SM: 2017 is the year I will try even harder to see everything at Arts House. Sometimes we get so caught up with complaining about the boring regressive commercial theatre in Melbourne that we forget that Arts House is doing everything wonderful with progressive, exciting, inclusive, challenging, personal theatre. My favourites this year were a night at FOLA and Nic Green's Trilogy – another bloody amazing show that didn't get a review. Here was so much work that challenged the ridiculous perfection that is expected of women's bodies; so much work that let people leave and walk around in the world feeling good about the bodies that they have – and stop those conscious and unconscious judgments we make based on appearance.

But my favourite moment was seeing the photo Angharad chose.

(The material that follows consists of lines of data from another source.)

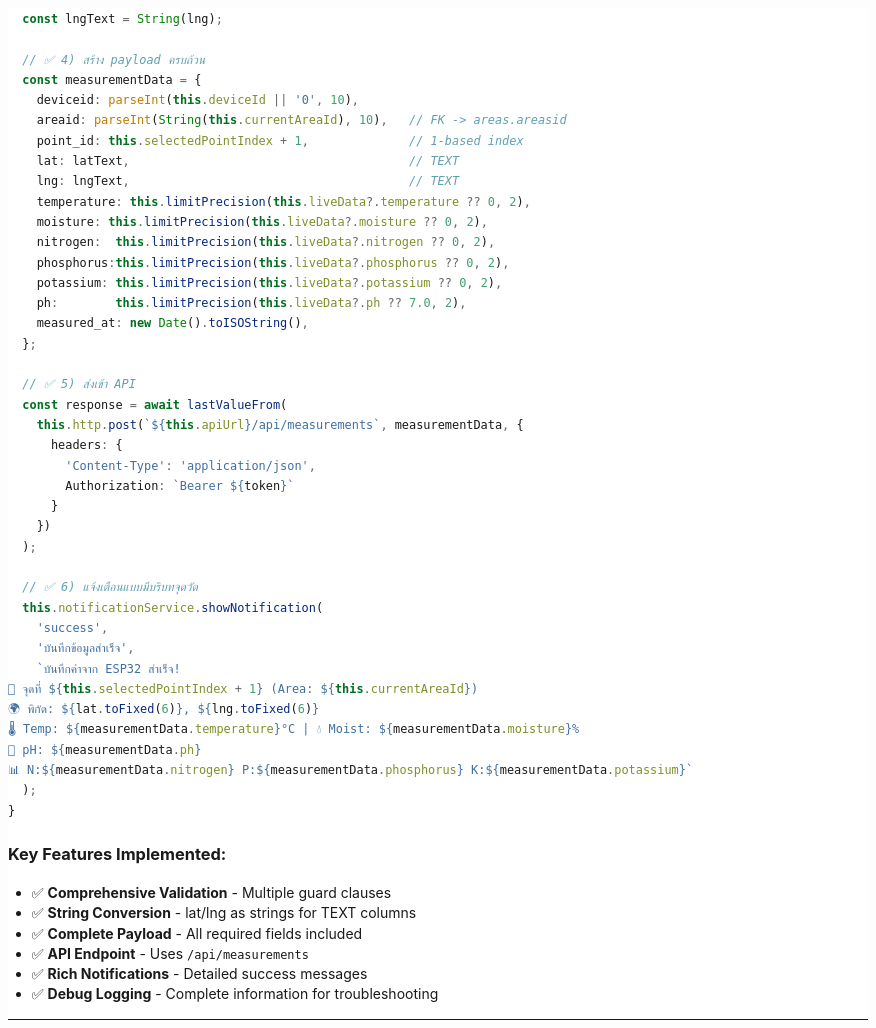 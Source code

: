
 ```typescript
  const lngText = String(lng);

  // ✅ 4) สร้าง payload ครบถ้วน
  const measurementData = {
    deviceid: parseInt(this.deviceId || '0', 10),
    areaid: parseInt(String(this.currentAreaId), 10),   // FK -> areas.areasid
    point_id: this.selectedPointIndex + 1,              // 1-based index
    lat: latText,                                       // TEXT
    lng: lngText,                                       // TEXT
    temperature: this.limitPrecision(this.liveData?.temperature ?? 0, 2),
    moisture: this.limitPrecision(this.liveData?.moisture ?? 0, 2),
    nitrogen:  this.limitPrecision(this.liveData?.nitrogen ?? 0, 2),
    phosphorus:this.limitPrecision(this.liveData?.phosphorus ?? 0, 2),
    potassium: this.limitPrecision(this.liveData?.potassium ?? 0, 2),
    ph:        this.limitPrecision(this.liveData?.ph ?? 7.0, 2),
    measured_at: new Date().toISOString(),
  };

  // ✅ 5) ส่งเข้า API
  const response = await lastValueFrom(
    this.http.post(`${this.apiUrl}/api/measurements`, measurementData, {
      headers: { 
        'Content-Type': 'application/json',
        Authorization: `Bearer ${token}` 
      }
    })
  );

  // ✅ 6) แจ้งเตือนแบบมีบริบทจุดวัด
  this.notificationService.showNotification(
    'success',
    'บันทึกข้อมูลสำเร็จ',
    `บันทึกค่าจาก ESP32 สำเร็จ!
📍 จุดที่ ${this.selectedPointIndex + 1} (Area: ${this.currentAreaId})
🌍 พิกัด: ${lat.toFixed(6)}, ${lng.toFixed(6)}
🌡️ Temp: ${measurementData.temperature}°C | 💧 Moist: ${measurementData.moisture}%
🧪 pH: ${measurementData.ph}
📊 N:${measurementData.nitrogen} P:${measurementData.phosphorus} K:${measurementData.potassium}`
  );
}
```

### **Key Features Implemented:**
- ✅ **Comprehensive Validation** - Multiple guard clauses
- ✅ **String Conversion** - lat/lng as strings for TEXT columns
- ✅ **Complete Payload** - All required fields included
- ✅ **API Endpoint** - Uses `/api/measurements`
- ✅ **Rich Notifications** - Detailed success messages
- ✅ **Debug Logging** - Complete information for troubleshooting

---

A photo that looks like the person and lets her true amazingness be seen without makeup and the insane need to Photoshop out every "imperfection". Thank you Pier Carthew for taking photos like this. Every time I open a program and see headshots of smooth faces that make them look computer-generated and barely resemble themselves, I wonder who took the photo, who chose the photo and why the person designing the program didn't question it. There's nothing wrong with looking like yourself.

Cameron Lukey
Development Manager and Executive Producer, fortyfivedownstairs


Cameron Lukey. Photo by Sarah Walker

CL's favourite moments in Melbourne theatre in 2016: I went to the closing night of Daniel Lammin's show Awakening at Trades Hall. I knew it had been a labour of love, and having worked with Daniel on Master Class,  knew how much time and effort he pours into every show he works on. It was funny, charming, insightful, and ultimately, very moving. I left feeling I'd seen someone really leave a piece of themselves on the stage. We're bringing it to fortyfivedownstairs next May for a return season, which is very exciting. I think it will have a great life in our space.

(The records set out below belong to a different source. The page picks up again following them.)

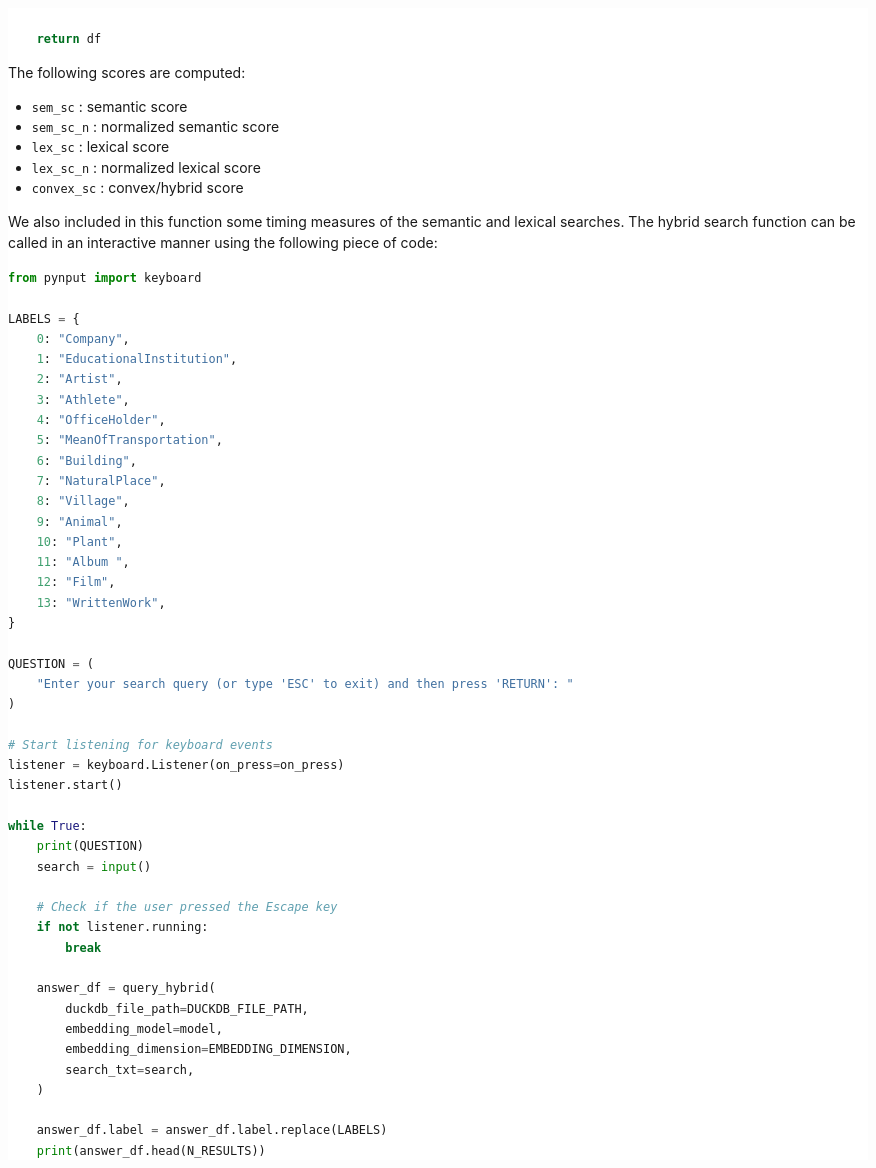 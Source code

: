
 ```python

    return df
```

The following scores are computed:
- `sem_sc` : semantic score
- `sem_sc_n` : normalized semantic score
- `lex_sc` : lexical score
- `lex_sc_n` : normalized lexical score
- `convex_sc` : convex/hybrid score

We also included in this function some timing measures of the semantic and lexical searches. The hybrid search function can be called in an interactive manner using the following piece of code:
 
```python
from pynput import keyboard

LABELS = {
    0: "Company",
    1: "EducationalInstitution",
    2: "Artist",
    3: "Athlete",
    4: "OfficeHolder",
    5: "MeanOfTransportation",
    6: "Building",
    7: "NaturalPlace",
    8: "Village",
    9: "Animal",
    10: "Plant",
    11: "Album ",
    12: "Film",
    13: "WrittenWork",
}

QUESTION = (
    "Enter your search query (or type 'ESC' to exit) and then press 'RETURN': "
)

# Start listening for keyboard events
listener = keyboard.Listener(on_press=on_press)
listener.start()

while True:
    print(QUESTION)
    search = input()

    # Check if the user pressed the Escape key
    if not listener.running:
        break

    answer_df = query_hybrid(
        duckdb_file_path=DUCKDB_FILE_PATH,
        embedding_model=model,
        embedding_dimension=EMBEDDING_DIMENSION,
        search_txt=search,
    )

    answer_df.label = answer_df.label.replace(LABELS)
    print(answer_df.head(N_RESULTS))
```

From a personal perspective (and I'm completely biased) it was also a thrill to watch Paul Capsis transform himself into Quentin Crisp in Resident Alien. I had been witness to his process, but watching him in front of an audience for the first time was pretty special. I forgot I had seen it dozens of times in rehearsal because his relationship with his audience is so unique.

What CL is looking forward to in Melbourne theatre in 2017: I think it would be a bit Sophie's Choice to have to choose a show at fortyfivedownstairs, so outside of fortyfive, I'm looking forward to The Testament of Mary with Pamela Rabe at the Malthouse and Cabaret, which opens at the Athenaeum in April, with Capsis as the Emcee. That just seems like dream casting for both shows.

SM: My favourite is easily reading the email Cameron sent me yesterday after I'd said in part 4 how much I wanted to see a return season of Daniel Lammin's Awakening. He told me how fortyfivedownstairs are doing that season and gently hinted that he'd sent me an email* with that very info over a week ago. And fortyfivedownstairs giving Shit another season.

The first half of next year's fortyfivedownstairs season is unmissable. Not only for Awakening (I'm so happy to see this devastatingly wonderful work get another season), but there's another season of L’amante anglaise and I'm putting I am My Own Wife and Trainspotting in my diary now.

*As I say a lot: if I don't respond, it's likely that I haven't read it because it's lost in the deluge, flagged to read later or I just didn't see it.